*WHAT NEEDS TO BE DONE*. The output should consist solely of the lines running from the one that contains "feat: 새로운 기능 추가" through the end of the records below, copied exactly.
(Beginning of EXTRACTED RECORDS)
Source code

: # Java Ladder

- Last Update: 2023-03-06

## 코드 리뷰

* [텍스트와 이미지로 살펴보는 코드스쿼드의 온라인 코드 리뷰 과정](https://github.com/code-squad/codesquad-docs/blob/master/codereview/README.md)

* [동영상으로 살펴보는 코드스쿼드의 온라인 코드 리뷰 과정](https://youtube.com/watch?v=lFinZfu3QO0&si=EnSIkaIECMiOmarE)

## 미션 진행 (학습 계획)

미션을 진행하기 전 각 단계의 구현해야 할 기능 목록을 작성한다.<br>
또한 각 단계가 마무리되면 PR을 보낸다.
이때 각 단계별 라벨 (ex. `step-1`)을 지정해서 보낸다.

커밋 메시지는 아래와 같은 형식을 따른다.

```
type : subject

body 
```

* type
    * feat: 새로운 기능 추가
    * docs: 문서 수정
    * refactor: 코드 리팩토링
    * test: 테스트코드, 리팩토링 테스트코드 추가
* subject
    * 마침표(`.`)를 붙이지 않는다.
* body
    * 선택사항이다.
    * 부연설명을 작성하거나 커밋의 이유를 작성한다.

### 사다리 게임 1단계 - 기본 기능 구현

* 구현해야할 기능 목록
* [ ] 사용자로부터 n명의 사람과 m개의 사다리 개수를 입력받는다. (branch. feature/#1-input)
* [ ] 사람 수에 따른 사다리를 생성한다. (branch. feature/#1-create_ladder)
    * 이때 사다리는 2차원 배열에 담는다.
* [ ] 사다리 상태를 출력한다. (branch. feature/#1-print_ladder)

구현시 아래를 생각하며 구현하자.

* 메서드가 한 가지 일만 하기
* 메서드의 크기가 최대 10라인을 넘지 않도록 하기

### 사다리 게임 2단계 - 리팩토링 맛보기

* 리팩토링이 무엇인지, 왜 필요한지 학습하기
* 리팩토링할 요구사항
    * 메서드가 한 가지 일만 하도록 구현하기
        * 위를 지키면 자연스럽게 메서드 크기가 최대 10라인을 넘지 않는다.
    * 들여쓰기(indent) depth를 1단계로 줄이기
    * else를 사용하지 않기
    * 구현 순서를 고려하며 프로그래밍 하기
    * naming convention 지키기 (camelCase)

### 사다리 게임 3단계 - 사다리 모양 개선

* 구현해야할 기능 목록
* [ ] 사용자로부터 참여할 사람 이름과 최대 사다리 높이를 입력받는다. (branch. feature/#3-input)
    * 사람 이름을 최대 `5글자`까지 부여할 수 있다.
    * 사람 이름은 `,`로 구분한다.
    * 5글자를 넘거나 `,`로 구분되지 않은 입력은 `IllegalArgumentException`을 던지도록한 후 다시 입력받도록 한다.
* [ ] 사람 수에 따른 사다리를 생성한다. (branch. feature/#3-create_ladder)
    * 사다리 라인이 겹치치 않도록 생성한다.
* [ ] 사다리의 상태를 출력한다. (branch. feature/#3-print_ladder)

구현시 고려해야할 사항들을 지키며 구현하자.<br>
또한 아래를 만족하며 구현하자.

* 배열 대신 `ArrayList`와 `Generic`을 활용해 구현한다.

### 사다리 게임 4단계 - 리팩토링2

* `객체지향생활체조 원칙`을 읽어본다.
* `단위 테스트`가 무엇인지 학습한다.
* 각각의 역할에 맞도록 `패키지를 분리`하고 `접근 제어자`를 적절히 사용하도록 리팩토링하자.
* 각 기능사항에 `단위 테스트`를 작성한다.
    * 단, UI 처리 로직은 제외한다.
(End of EXTRACTED RECORDS)
*ANSWER BOX*.
    * feat: 새로운 기능 추가
    * docs: 문서 수정
    * refactor: 코드 리팩토링
    * test: 테스트코드, 리팩토링 테스트코드 추가
* subject
    * 마침표(`.`)를 붙이지 않는다.
* body
    * 선택사항이다.
    * 부연설명을 작성하거나 커밋의 이유를 작성한다.

### 사다리 게임 1단계 - 기본 기능 구현

* 구현해야할 기능 목록
* [ ] 사용자로부터 n명의 사람과 m개의 사다리 개수를 입력받는다. (branch. feature/#1-input)
* [ ] 사람 수에 따른 사다리를 생성한다. (branch. feature/#1-create_ladder)
    * 이때 사다리는 2차원 배열에 담는다.
* [ ] 사다리 상태를 출력한다. (branch. feature/#1-print_ladder)

구현시 아래를 생각하며 구현하자.

* 메서드가 한 가지 일만 하기
* 메서드의 크기가 최대 10라인을 넘지 않도록 하기

### 사다리 게임 2단계 - 리팩토링 맛보기

* 리팩토링이 무엇인지, 왜 필요한지 학습하기
* 리팩토링할 요구사항
    * 메서드가 한 가지 일만 하도록 구현하기
        * 위를 지키면 자연스럽게 메서드 크기가 최대 10라인을 넘지 않는다.
    * 들여쓰기(indent) depth를 1단계로 줄이기
    * else를 사용하지 않기
    * 구현 순서를 고려하며 프로그래밍 하기
    * naming convention 지키기 (camelCase)

### 사다리 게임 3단계 - 사다리 모양 개선

* 구현해야할 기능 목록
* [ ] 사용자로부터 참여할 사람 이름과 최대 사다리 높이를 입력받는다. (branch. feature/#3-input)
    * 사람 이름을 최대 `5글자`까지 부여할 수 있다.
    * 사람 이름은 `,`로 구분한다.
    * 5글자를 넘거나 `,`로 구분되지 않은 입력은 `IllegalArgumentException`을 던지도록한 후 다시 입력받도록 한다.
* [ ] 사람 수에 따른 사다리를 생성한다. (branch. feature/#3-create_ladder)
    * 사다리 라인이 겹치치 않도록 생성한다.
* [ ] 사다리의 상태를 출력한다. (branch. feature/#3-print_ladder)

구현시 고려해야할 사항들을 지키며 구현하자.<br>
또한 아래를 만족하며 구현하자.

* 배열 대신 `ArrayList`와 `Generic`을 활용해 구현한다.

### 사다리 게임 4단계 - 리팩토링2

* `객체지향생활체조 원칙`을 읽어본다.
* `단위 테스트`가 무엇인지 학습한다.
* 각각의 역할에 맞도록 `패키지를 분리`하고 `접근 제어자`를 적절히 사용하도록 리팩토링하자.
* 각 기능사항에 `단위 테스트`를 작성한다.
    * 단, UI 처리 로직은 제외한다.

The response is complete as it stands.